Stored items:

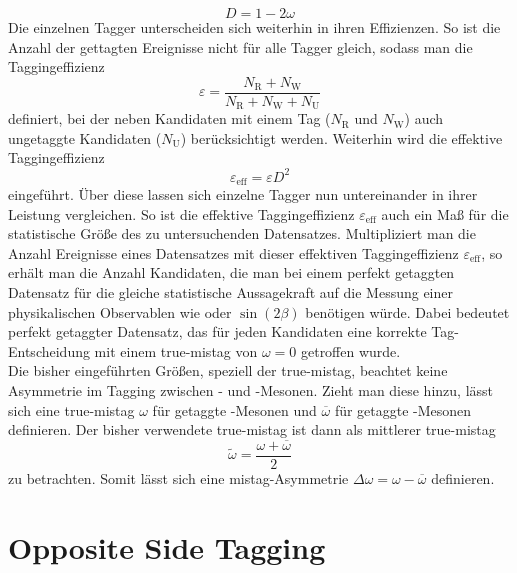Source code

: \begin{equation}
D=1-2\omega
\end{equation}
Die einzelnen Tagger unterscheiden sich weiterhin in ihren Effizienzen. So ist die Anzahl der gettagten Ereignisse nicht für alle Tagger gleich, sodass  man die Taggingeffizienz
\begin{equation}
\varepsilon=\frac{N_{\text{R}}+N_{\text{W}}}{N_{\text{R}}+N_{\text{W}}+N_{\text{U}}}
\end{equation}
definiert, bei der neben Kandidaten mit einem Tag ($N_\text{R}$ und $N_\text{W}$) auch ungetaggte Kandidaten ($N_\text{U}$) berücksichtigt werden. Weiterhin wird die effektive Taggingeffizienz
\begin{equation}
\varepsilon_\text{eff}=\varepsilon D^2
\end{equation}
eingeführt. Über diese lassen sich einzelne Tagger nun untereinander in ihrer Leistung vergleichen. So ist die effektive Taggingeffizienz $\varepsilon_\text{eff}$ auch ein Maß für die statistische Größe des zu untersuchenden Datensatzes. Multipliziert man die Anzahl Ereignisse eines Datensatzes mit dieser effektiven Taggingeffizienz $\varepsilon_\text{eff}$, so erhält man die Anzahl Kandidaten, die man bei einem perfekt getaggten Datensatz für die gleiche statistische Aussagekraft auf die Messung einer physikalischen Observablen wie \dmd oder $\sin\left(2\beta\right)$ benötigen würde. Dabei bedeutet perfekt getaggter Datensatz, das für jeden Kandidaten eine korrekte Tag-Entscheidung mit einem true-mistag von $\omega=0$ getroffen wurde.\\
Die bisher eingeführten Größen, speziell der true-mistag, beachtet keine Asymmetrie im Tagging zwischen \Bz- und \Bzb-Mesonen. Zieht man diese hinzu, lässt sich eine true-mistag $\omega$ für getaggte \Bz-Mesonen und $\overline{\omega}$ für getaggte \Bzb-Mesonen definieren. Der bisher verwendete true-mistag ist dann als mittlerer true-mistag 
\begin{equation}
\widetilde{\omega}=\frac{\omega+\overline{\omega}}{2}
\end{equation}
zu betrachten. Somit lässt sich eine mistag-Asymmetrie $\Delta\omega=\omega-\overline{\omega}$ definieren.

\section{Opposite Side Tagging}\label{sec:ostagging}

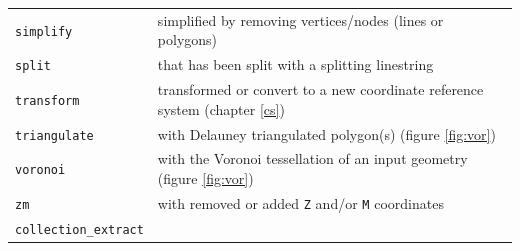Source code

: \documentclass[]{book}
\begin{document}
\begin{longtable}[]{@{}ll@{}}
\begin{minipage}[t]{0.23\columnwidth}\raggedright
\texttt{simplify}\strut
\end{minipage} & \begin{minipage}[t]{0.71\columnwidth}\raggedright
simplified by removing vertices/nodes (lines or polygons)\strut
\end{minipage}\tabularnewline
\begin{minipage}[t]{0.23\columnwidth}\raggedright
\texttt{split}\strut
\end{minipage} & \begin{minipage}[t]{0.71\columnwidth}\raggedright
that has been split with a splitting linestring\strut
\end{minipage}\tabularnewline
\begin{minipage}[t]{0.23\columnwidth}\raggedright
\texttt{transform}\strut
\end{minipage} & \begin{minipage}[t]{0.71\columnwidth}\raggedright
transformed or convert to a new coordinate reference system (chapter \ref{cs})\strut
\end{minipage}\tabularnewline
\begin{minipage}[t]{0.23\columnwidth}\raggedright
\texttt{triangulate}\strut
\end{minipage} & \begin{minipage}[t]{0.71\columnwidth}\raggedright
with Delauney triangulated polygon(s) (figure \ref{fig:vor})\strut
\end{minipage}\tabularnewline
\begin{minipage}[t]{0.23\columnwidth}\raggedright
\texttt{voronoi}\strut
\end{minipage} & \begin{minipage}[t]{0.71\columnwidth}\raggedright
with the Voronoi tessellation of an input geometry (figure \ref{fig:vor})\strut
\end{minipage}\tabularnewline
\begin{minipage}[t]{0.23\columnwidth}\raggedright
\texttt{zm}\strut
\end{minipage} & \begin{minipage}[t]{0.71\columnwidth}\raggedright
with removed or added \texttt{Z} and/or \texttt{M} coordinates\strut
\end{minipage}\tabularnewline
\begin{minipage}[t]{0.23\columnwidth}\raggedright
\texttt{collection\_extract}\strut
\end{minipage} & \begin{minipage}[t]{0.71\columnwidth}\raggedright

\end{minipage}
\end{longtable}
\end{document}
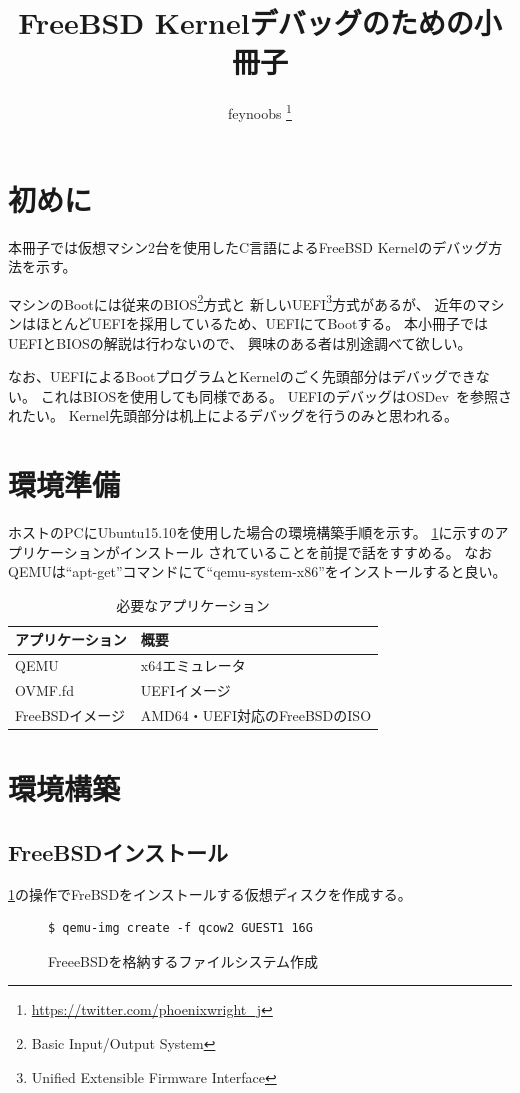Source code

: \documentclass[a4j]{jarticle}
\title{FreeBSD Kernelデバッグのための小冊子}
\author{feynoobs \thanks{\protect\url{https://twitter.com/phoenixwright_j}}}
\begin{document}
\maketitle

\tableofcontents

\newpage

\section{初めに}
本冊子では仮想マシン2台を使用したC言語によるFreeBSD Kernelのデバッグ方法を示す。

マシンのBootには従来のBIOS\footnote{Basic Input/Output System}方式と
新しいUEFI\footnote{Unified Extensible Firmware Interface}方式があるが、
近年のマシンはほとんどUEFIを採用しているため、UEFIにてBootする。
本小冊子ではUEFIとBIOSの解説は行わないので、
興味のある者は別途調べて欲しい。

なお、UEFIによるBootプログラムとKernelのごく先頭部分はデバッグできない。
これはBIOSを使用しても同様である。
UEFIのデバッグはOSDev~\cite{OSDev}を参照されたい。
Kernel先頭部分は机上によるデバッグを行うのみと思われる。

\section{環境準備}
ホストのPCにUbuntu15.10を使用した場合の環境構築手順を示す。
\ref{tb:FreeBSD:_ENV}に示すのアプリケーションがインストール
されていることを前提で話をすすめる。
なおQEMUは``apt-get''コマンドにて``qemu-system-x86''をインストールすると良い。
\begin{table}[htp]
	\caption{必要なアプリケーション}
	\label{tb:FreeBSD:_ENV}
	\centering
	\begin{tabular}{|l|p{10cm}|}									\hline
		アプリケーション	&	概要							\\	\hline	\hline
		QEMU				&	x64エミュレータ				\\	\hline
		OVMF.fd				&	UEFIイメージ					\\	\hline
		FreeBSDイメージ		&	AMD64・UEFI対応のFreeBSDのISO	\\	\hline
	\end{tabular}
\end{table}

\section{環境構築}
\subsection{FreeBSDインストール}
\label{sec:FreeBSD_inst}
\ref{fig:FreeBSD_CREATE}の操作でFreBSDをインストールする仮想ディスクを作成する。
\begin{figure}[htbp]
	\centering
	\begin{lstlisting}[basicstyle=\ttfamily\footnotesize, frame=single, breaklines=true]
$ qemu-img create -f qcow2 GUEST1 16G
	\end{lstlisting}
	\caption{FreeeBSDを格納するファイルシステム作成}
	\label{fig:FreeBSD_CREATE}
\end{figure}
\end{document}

---

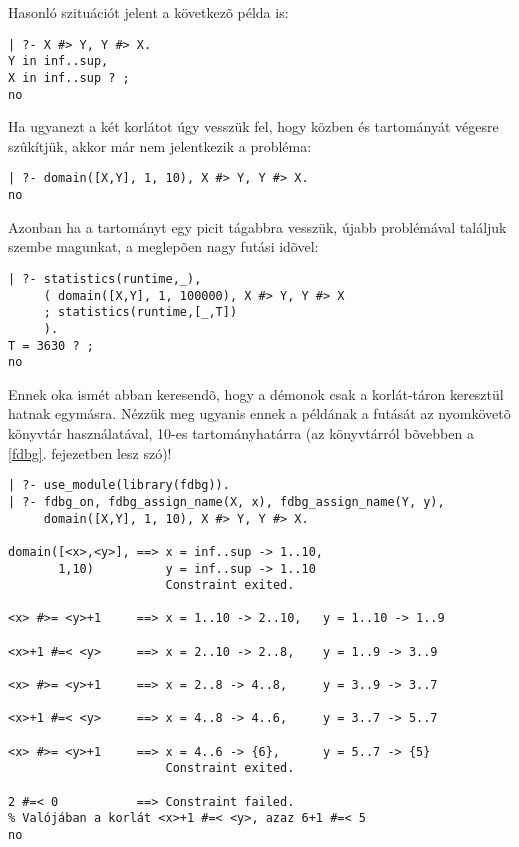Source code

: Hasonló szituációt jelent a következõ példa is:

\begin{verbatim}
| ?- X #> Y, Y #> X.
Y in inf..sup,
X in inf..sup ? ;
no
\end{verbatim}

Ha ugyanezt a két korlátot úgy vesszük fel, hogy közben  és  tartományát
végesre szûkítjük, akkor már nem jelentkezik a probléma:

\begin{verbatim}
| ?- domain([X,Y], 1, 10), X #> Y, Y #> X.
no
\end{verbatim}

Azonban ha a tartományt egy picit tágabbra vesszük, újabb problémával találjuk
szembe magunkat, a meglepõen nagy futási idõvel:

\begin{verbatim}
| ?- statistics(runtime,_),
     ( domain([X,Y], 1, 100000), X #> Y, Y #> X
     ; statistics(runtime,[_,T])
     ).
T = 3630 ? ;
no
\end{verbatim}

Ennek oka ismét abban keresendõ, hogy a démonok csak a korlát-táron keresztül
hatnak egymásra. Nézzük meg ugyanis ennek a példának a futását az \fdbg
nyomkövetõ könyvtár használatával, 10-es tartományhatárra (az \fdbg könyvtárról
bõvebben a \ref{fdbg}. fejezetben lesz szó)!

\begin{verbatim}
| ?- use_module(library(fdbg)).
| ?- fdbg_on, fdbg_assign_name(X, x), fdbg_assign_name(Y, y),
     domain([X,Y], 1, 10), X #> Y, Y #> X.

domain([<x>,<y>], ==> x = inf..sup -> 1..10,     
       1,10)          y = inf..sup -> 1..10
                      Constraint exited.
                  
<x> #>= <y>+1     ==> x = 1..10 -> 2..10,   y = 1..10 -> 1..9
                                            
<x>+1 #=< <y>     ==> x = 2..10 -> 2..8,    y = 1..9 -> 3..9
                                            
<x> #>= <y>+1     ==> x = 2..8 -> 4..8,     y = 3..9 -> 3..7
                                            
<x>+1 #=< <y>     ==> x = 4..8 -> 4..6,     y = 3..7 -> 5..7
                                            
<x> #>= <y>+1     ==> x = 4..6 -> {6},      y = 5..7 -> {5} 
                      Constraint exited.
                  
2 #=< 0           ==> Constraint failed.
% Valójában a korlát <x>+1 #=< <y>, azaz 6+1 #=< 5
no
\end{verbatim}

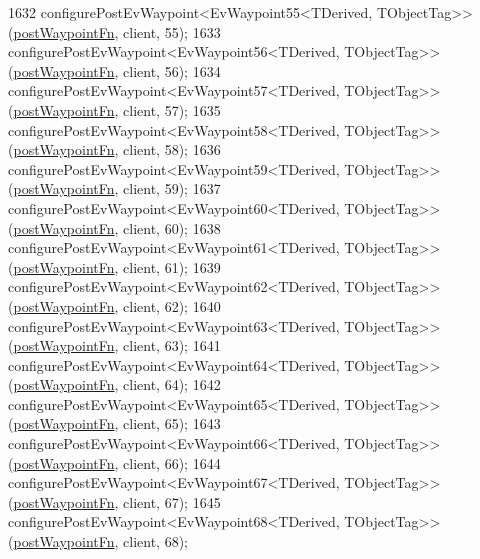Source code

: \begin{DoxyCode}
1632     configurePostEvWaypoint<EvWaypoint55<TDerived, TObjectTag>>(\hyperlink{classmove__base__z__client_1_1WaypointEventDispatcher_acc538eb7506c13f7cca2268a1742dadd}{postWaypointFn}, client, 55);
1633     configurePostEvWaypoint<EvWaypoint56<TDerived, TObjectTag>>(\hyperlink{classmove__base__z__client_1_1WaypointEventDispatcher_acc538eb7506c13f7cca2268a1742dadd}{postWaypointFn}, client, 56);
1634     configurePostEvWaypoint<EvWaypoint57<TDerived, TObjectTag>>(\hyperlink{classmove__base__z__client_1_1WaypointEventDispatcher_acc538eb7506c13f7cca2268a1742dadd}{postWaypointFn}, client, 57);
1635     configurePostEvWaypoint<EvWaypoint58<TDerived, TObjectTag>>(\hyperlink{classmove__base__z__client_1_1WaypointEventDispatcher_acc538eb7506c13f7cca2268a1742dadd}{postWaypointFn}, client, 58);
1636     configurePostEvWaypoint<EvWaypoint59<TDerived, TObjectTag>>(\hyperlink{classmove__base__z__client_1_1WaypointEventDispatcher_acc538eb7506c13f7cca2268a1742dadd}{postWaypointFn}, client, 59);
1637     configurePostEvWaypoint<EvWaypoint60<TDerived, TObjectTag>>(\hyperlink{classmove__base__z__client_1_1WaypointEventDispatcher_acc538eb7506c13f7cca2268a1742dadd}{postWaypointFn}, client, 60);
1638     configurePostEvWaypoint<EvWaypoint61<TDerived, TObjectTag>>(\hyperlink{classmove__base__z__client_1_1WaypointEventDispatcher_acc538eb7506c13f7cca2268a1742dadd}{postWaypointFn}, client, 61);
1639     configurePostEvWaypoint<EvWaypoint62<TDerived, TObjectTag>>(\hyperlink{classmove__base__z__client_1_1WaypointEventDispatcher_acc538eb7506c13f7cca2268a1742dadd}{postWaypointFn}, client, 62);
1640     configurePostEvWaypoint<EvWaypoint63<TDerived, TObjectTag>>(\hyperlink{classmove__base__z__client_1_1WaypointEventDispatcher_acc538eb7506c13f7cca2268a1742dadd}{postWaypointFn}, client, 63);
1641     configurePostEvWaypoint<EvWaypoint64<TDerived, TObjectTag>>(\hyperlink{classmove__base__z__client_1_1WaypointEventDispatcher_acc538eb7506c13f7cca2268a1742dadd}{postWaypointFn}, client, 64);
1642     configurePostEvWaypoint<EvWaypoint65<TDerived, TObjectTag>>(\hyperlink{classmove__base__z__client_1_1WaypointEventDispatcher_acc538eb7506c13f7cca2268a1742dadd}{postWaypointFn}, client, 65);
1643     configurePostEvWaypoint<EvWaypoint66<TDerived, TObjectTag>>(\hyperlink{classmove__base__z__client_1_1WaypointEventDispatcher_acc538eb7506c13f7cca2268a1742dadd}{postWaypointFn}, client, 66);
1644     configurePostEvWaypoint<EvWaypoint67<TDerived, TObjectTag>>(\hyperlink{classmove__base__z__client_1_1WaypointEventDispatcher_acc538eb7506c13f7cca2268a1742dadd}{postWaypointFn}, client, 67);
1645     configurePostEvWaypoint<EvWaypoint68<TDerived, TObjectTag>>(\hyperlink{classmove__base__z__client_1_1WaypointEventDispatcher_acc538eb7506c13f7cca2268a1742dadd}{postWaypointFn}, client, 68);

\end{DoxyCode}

---

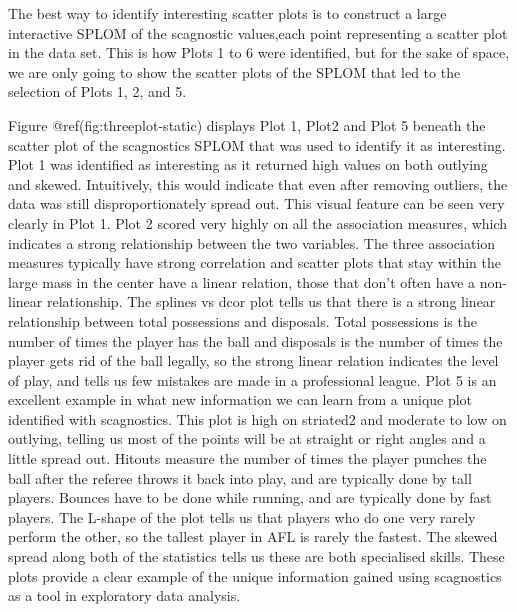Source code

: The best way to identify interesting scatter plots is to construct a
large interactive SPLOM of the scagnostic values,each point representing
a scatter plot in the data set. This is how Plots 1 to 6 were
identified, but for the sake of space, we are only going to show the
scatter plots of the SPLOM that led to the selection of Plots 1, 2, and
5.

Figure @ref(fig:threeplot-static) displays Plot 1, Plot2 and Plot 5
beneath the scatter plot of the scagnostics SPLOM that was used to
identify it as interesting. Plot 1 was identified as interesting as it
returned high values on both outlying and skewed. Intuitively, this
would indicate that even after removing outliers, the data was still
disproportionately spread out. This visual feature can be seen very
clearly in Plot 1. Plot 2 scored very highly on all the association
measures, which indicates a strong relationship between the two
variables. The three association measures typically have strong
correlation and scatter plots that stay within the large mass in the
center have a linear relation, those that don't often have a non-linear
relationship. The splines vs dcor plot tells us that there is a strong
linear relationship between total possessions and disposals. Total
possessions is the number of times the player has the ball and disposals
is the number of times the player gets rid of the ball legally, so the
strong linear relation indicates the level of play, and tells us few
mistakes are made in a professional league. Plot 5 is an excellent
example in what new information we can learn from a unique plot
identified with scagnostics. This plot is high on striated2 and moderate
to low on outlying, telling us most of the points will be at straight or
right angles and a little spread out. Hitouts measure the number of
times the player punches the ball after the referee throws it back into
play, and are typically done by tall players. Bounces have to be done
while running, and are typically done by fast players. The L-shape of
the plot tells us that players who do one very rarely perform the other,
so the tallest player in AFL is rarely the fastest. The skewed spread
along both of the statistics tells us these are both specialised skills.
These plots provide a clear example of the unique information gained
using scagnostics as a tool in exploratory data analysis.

> [Problem]
Report all lines above with "removing".

> [Response below]
simplified by removing vertices/nodes (lines or polygons)\strut
would indicate that even after removing outliers, the data was still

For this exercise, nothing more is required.